I’m still liking ‘minioryate’ as a kind of bastardised variant of ‘minorate’, which does in fact make sense (and in my experience is an oddly plausible kind of mis-spelling). I’m absolutely certain that it is not meant to be mitigate. That’s too far off the first letters to call ‘scribal error’; plus, it’s definitely -yate not -gate. (This scribe has a particular and consistent way of writing small g.) Mitigate is no go; there’s just too much wrong with it. But it’s something handy, along with these much worse examples (!), to point out to students that reading deciphering handwritten documents isn’t always straightforward. And that sometimes you have to be really anal and pedantic.
The reference to parishes in the first petition probably simply reflects the importance of the parish as a local social and administrative unit at the time, rather than suggesting any particular link to the church. I have a whole pile of images of depositions to go with the petition, and I don’t know when I’ll get to transcribing them (when I should also be able to get some dates…), but I can tell you that it was about the collection of taxes – the excise, I think, which was a new introduction in the 40s (I forget the exact date) to raise money for Parliament. And the second petition arises from laws forbidding the erection of cottages on common lands without a licence from JPs.

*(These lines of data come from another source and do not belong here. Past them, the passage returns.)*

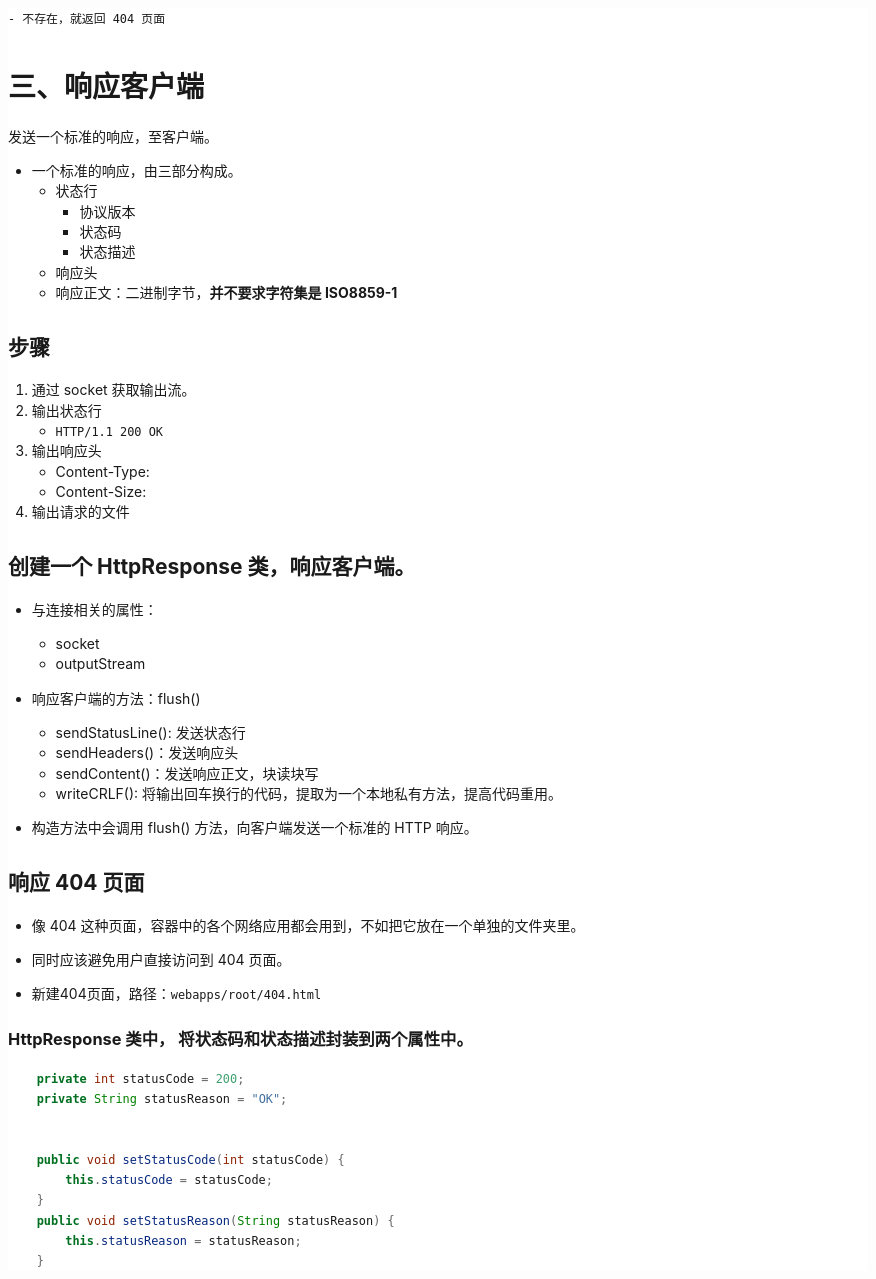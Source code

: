     - 不存在，就返回 404 页面

# 三、响应客户端
发送一个标准的响应，至客户端。

- 一个标准的响应，由三部分构成。
    + 状态行
        * 协议版本
        * 状态码
        * 状态描述
    + 响应头
    + 响应正文：二进制字节，**并不要求字符集是 ISO8859-1**

## 步骤
1. 通过 socket 获取输出流。
2. 输出状态行
    - `HTTP/1.1 200 OK`
3. 输出响应头
    - Content-Type:
    - Content-Size:
4. 输出请求的文件



## 创建一个 HttpResponse 类，响应客户端。

- 与连接相关的属性：
    + socket
    + outputStream

- 响应客户端的方法：flush()
    + sendStatusLine(): 发送状态行
    + sendHeaders()：发送响应头
    + sendContent()：发送响应正文，块读块写  
    + writeCRLF():  将输出回车换行的代码，提取为一个本地私有方法，提高代码重用。

- 构造方法中会调用 flush() 方法，向客户端发送一个标准的 HTTP 响应。


## 响应 404 页面
- 像 404 这种页面，容器中的各个网络应用都会用到，不如把它放在一个单独的文件夹里。
- 同时应该避免用户直接访问到 404 页面。

- 新建404页面，路径：`webapps/root/404.html`


### HttpResponse 类中， 将状态码和状态描述封装到两个属性中。
```java
    private int statusCode = 200;
    private String statusReason = "OK";
    
    
    public void setStatusCode(int statusCode) {
        this.statusCode = statusCode;
    }
    public void setStatusReason(String statusReason) {
        this.statusReason = statusReason;
    }

```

Petitions are used to do all sorts of things, and I love them. You get petitions for pardons; requests for exemption from obligations such as jury service (or the lifting of a fine for defaulting) or serving as a constable; complaints about negligent officials and various sorts of misbehaviour. Then there are petitions from paupers who have been having difficulty getting poor relief (these are mostly but not always addressed to JPs at Quarter Sessions). There is something really interesting about this sort of direct appeal, sometimes straight over the heads of more local authorities, from extremely poor people (though often with the help and support of better off people) to high-up judges. The language is of course extremely deferential, but that’s the required convention; people are working the system of paternalism and patronage right from the ‘bottom’ of the social hierarchy.
(And sometimes, I have to say, petitioners are not altogether truthful, in their efforts to get the result they want. Although our man here probably really is very poor. But I tend to be sceptical about people who claim to be very poor, old, sick, feeble etc when they’re trying to get out of serving their turn as a constable.)

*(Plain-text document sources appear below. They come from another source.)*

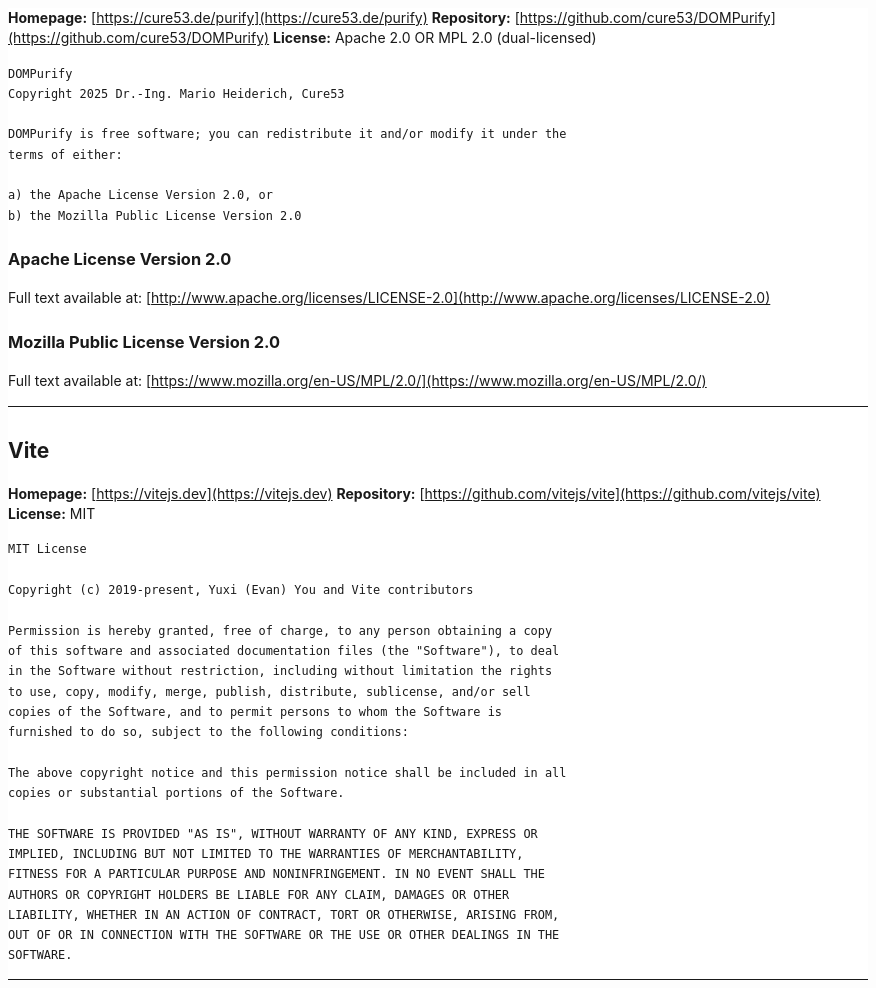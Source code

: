 **Homepage:** [https://cure53.de/purify](https://cure53.de/purify)
**Repository:** [https://github.com/cure53/DOMPurify](https://github.com/cure53/DOMPurify)
**License:** Apache 2.0 OR MPL 2.0 (dual-licensed)

```plaintext
DOMPurify
Copyright 2025 Dr.-Ing. Mario Heiderich, Cure53

DOMPurify is free software; you can redistribute it and/or modify it under the
terms of either:

a) the Apache License Version 2.0, or
b) the Mozilla Public License Version 2.0
```

### Apache License Version 2.0

Full text available at: [http://www.apache.org/licenses/LICENSE-2.0](http://www.apache.org/licenses/LICENSE-2.0)

### Mozilla Public License Version 2.0

Full text available at: [https://www.mozilla.org/en-US/MPL/2.0/](https://www.mozilla.org/en-US/MPL/2.0/)

---

## Vite

**Homepage:** [https://vitejs.dev](https://vitejs.dev)
**Repository:** [https://github.com/vitejs/vite](https://github.com/vitejs/vite)
**License:** MIT

```plaintext
MIT License

Copyright (c) 2019-present, Yuxi (Evan) You and Vite contributors

Permission is hereby granted, free of charge, to any person obtaining a copy
of this software and associated documentation files (the "Software"), to deal
in the Software without restriction, including without limitation the rights
to use, copy, modify, merge, publish, distribute, sublicense, and/or sell
copies of the Software, and to permit persons to whom the Software is
furnished to do so, subject to the following conditions:

The above copyright notice and this permission notice shall be included in all
copies or substantial portions of the Software.

THE SOFTWARE IS PROVIDED "AS IS", WITHOUT WARRANTY OF ANY KIND, EXPRESS OR
IMPLIED, INCLUDING BUT NOT LIMITED TO THE WARRANTIES OF MERCHANTABILITY,
FITNESS FOR A PARTICULAR PURPOSE AND NONINFRINGEMENT. IN NO EVENT SHALL THE
AUTHORS OR COPYRIGHT HOLDERS BE LIABLE FOR ANY CLAIM, DAMAGES OR OTHER
LIABILITY, WHETHER IN AN ACTION OF CONTRACT, TORT OR OTHERWISE, ARISING FROM,
OUT OF OR IN CONNECTION WITH THE SOFTWARE OR THE USE OR OTHER DEALINGS IN THE
SOFTWARE.
```

---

Definitely -yate and not -gate? Are you sure? Look at the ‘g’ in “height” (four lines above our mystery word), or the ‘g’ in “though” (the line above that) or the ‘g’ in “following” (the line above that). Then look at the ‘y’ in “Humbly” (at the beginning of the petition) or the ‘y’ in “unruly” (three lines below that). Then look back at our mystery word. It’s -gate, isn’t it? I’m sure of it. *squints at computer screen, ruins eyesight* This scribe forms his y’s with a vertical tail, his g’s with a more flamboyant curly tail.
I was asking for it when I said he was consistent with his g’s; in fact he forms them in two different ways. I am officially an idiot. Some of the g’s are closed across the top with a separate horizontal stroke, quite different. But then others do look like y’s. So you’re absolutely right, it could be a g after all. Jeez, these people can be a pain in the ass. (Him and his ilk, not you.) Why do I do this? Why don’t I just do the sensible thing and work with print sources? Or become one of those modernists?